--- Data provided Enclosed Below ---

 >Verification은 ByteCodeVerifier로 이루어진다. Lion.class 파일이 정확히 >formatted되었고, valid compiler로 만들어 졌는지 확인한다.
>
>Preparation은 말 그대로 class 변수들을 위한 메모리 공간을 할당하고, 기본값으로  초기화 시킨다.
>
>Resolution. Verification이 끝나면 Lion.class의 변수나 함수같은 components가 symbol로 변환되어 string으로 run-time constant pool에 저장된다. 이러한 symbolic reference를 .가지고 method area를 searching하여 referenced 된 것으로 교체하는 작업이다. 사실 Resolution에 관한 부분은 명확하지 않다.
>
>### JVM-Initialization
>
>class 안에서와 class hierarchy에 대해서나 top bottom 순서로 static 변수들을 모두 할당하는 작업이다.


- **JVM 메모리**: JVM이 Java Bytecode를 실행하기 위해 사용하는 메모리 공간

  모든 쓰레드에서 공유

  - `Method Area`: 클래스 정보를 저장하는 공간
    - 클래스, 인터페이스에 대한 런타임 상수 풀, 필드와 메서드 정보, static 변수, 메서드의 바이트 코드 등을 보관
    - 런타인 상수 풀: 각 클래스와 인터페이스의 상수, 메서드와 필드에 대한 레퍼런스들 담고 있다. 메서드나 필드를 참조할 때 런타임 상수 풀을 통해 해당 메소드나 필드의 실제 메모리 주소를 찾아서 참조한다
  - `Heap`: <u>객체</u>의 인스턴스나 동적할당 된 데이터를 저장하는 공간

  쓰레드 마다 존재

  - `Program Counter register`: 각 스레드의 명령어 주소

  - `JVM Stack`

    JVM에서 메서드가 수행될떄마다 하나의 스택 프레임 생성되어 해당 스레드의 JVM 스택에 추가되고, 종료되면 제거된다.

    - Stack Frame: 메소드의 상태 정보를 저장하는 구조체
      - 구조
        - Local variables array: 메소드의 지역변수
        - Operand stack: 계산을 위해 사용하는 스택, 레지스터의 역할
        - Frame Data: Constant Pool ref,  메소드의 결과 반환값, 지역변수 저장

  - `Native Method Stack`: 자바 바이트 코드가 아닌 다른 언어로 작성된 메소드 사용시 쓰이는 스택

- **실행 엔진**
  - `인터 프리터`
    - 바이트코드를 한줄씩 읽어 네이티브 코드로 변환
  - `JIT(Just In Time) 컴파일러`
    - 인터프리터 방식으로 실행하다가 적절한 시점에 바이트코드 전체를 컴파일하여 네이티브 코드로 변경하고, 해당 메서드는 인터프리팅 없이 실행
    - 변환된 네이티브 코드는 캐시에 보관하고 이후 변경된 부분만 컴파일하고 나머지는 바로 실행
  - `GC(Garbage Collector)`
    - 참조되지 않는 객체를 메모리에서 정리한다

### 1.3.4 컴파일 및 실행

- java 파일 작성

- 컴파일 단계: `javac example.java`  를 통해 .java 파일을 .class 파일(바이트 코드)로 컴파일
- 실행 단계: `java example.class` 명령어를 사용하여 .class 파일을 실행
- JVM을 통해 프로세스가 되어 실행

--- End of Enclosed Data provided ---

## [Exercise objective]
Write all of the records out again exactly.

## [Solved problem]
 >Verification은 ByteCodeVerifier로 이루어진다. Lion.class 파일이 정확히 >formatted되었고, valid compiler로 만들어 졌는지 확인한다.
>
>Preparation은 말 그대로 class 변수들을 위한 메모리 공간을 할당하고, 기본값으로  초기화 시킨다.
>
>Resolution. Verification이 끝나면 Lion.class의 변수나 함수같은 components가 symbol로 변환되어 string으로 run-time constant pool에 저장된다. 이러한 symbolic reference를 .가지고 method area를 searching하여 referenced 된 것으로 교체하는 작업이다. 사실 Resolution에 관한 부분은 명확하지 않다.
>
>### JVM-Initialization
>
>class 안에서와 class hierarchy에 대해서나 top bottom 순서로 static 변수들을 모두 할당하는 작업이다.


- **JVM 메모리**: JVM이 Java Bytecode를 실행하기 위해 사용하는 메모리 공간

  모든 쓰레드에서 공유

  - `Method Area`: 클래스 정보를 저장하는 공간
    - 클래스, 인터페이스에 대한 런타임 상수 풀, 필드와 메서드 정보, static 변수, 메서드의 바이트 코드 등을 보관
    - 런타인 상수 풀: 각 클래스와 인터페이스의 상수, 메서드와 필드에 대한 레퍼런스들 담고 있다. 메서드나 필드를 참조할 때 런타임 상수 풀을 통해 해당 메소드나 필드의 실제 메모리 주소를 찾아서 참조한다
  - `Heap`: <u>객체</u>의 인스턴스나 동적할당 된 데이터를 저장하는 공간

  쓰레드 마다 존재

  - `Program Counter register`: 각 스레드의 명령어 주소

  - `JVM Stack`

    JVM에서 메서드가 수행될떄마다 하나의 스택 프레임 생성되어 해당 스레드의 JVM 스택에 추가되고, 종료되면 제거된다.

    - Stack Frame: 메소드의 상태 정보를 저장하는 구조체
      - 구조
        - Local variables array: 메소드의 지역변수
        - Operand stack: 계산을 위해 사용하는 스택, 레지스터의 역할
        - Frame Data: Constant Pool ref,  메소드의 결과 반환값, 지역변수 저장

  - `Native Method Stack`: 자바 바이트 코드가 아닌 다른 언어로 작성된 메소드 사용시 쓰이는 스택

- **실행 엔진**
  - `인터 프리터`
    - 바이트코드를 한줄씩 읽어 네이티브 코드로 변환
  - `JIT(Just In Time) 컴파일러`
    - 인터프리터 방식으로 실행하다가 적절한 시점에 바이트코드 전체를 컴파일하여 네이티브 코드로 변경하고, 해당 메서드는 인터프리팅 없이 실행
    - 변환된 네이티브 코드는 캐시에 보관하고 이후 변경된 부분만 컴파일하고 나머지는 바로 실행
  - `GC(Garbage Collector)`
    - 참조되지 않는 객체를 메모리에서 정리한다

### 1.3.4 컴파일 및 실행

- java 파일 작성

- 컴파일 단계: `javac example.java`  를 통해 .java 파일을 .class 파일(바이트 코드)로 컴파일
- 실행 단계: `java example.class` 명령어를 사용하여 .class 파일을 실행
- JVM을 통해 프로세스가 되어 실행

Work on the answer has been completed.